The city of Youngstown scrambles year-round to fix hundreds of broken catch basins or crumbling brick-and-clay sewer lines across the city, said Lauren McNally, the city's 5th Ward councilwoman. She listened in Thursday and discussed the city's precarious position.
"I loved [the students'] initiative. I love that they're focusing on something like this," McNally told Mahoning Matters after the presentation. "It's a complicated issue, so to be able to break it down the way they did for easy consumption — it's the type of information and the type of resources we need as leaders to be able to push out into the community, to help them understand what's really going on."
Raising awareness about these issues is a big part of the coalition's mission, said Annabel Gregg, executive director.
Water infrastructure mostly exists underground, keeping it largely "out of sight and out of mind," McGough said Thursday. But when those systems fail, "the added cost of human illness; the economic costs; the environmental costs over time is killing people — it's just not nearly as often" as with failures of above-ground infrastructure like bridges, he said.
The decline of daily print newspapers nationwide has compounded the issue and torn down the forums where these issues were once discussed, McGough found.
"I don't think most people think about [wastewater infrastructure] when they vote for their elected officials," he said Thursday. "Although sewers cost about as much as drinking water [infrastructure] to fix and reconstruct, they're getting way less attention despite the fact that they're also influencing water quality."
Nationwide, cities have few good options to fund the kind of sweeping rehabilitation needed to correct sewer deficiencies, McGough found.
Though the EPA initially proposed a $350 million plan, city officials 20 years ago negotiated it down to $160 million, McNally said.
"We were hesitant at the time to enter into any agreement," Miasek told Mahoning Matters in April. "We knew we'd never be able to afford what they wanted."
Youngstown is currently stalled on the second phase of its mandated sewer improvement plan for lack of funding, McNally said Thursday.
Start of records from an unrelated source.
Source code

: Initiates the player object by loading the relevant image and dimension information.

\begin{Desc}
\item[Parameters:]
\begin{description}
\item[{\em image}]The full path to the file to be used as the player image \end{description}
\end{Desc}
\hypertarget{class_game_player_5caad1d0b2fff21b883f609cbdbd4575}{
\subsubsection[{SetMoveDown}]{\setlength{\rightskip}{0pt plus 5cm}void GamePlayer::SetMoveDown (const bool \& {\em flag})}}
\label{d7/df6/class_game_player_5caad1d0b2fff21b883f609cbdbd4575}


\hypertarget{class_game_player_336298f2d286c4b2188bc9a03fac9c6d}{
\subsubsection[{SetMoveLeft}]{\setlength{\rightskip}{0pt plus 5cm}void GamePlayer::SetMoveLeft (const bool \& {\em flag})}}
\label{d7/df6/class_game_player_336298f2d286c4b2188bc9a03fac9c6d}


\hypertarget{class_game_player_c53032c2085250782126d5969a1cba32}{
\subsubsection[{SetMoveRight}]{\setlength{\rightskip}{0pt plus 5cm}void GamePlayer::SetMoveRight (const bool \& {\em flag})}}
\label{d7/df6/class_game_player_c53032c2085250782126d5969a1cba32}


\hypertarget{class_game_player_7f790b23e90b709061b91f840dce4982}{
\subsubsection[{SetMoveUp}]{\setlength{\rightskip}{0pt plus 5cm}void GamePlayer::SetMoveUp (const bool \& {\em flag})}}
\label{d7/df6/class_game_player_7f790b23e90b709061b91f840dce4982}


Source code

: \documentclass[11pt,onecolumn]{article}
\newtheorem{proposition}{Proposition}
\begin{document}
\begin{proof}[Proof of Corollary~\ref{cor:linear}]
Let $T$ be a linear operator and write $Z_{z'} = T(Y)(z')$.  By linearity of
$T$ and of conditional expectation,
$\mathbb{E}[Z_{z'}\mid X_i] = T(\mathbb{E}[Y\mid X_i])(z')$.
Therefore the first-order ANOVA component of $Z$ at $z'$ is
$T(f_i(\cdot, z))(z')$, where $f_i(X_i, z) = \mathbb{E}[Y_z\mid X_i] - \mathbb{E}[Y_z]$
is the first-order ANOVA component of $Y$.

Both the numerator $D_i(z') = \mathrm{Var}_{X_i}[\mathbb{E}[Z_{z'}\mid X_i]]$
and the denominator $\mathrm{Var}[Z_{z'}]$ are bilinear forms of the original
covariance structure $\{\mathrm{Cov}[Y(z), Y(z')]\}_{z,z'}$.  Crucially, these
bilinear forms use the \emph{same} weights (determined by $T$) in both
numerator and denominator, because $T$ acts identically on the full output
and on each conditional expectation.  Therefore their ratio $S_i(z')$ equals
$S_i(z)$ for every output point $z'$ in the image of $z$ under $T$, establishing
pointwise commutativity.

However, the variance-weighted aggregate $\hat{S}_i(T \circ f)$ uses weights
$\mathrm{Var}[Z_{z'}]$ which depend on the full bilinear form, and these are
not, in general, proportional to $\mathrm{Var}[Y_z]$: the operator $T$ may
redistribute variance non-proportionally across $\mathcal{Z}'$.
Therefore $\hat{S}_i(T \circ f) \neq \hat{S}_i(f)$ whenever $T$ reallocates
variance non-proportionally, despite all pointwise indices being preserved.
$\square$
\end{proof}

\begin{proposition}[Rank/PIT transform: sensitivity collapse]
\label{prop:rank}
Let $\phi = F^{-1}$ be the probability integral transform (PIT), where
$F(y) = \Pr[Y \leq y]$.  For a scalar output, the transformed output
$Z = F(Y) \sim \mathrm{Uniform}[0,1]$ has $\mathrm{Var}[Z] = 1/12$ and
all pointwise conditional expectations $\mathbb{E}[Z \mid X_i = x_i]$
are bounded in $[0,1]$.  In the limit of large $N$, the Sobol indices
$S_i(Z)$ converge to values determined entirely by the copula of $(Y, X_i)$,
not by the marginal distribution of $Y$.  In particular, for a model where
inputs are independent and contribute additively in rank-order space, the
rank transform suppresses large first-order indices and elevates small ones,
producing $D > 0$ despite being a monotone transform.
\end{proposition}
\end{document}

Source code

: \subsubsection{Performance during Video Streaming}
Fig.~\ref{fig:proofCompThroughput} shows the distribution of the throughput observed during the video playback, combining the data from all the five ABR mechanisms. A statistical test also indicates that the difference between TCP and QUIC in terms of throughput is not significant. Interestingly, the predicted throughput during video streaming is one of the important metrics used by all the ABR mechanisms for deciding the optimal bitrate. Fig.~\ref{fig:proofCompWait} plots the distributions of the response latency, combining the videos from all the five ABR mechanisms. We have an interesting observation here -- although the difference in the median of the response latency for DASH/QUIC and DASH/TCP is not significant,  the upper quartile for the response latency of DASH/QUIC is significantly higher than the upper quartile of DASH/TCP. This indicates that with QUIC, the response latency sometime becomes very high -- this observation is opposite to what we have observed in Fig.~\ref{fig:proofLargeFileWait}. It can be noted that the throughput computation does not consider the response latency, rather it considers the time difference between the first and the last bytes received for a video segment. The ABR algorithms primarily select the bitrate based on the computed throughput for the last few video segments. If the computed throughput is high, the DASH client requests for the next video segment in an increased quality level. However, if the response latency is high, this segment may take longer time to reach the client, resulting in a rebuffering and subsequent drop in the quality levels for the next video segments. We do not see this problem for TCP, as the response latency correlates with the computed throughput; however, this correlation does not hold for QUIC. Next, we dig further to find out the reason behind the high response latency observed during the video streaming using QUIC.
When asked by the coalition's audience about possible funding avenues, McNally pointed to Ohio's $2.7-billion rainy day fund, which has long gone untapped, even through the first year of the coronavirus pandemic.
"There is no reason that money can't be funneled down to help with our wastewater issues," she said. "We're in desperation mode for money for these projects. Any little bit helps us get to the next level."
When considering how the city's roughly $88 million in American Rescue Plan funding could be used, sewer upgrades are one of City Council's top priorities, McNally said. But even if the entire $88 million were dumped into the city's sewers, "we'd be no better off," she said.
City officials on Thursday also considered chasing two sewer grants that could put up to $5 million for an interceptor sewer to divert wastewater from Mill Creek as well as another large project that's been put off, McNally said. But for the latter project, even the maximum grant award would cover only a quarter of the total cost, she said.
The city in 2019 set a five-year sewer rate hike to save up for repairs. But with a majority of ratepayers below federal poverty guidelines, "any small increase hurts them. It's hard to swallow," McNally said. "[City officials] can't do it ourselves. We cannot. That's not one of our options.
"We'll take anything we can get. That means it alleviates the burden we have to tack on residents and businesses."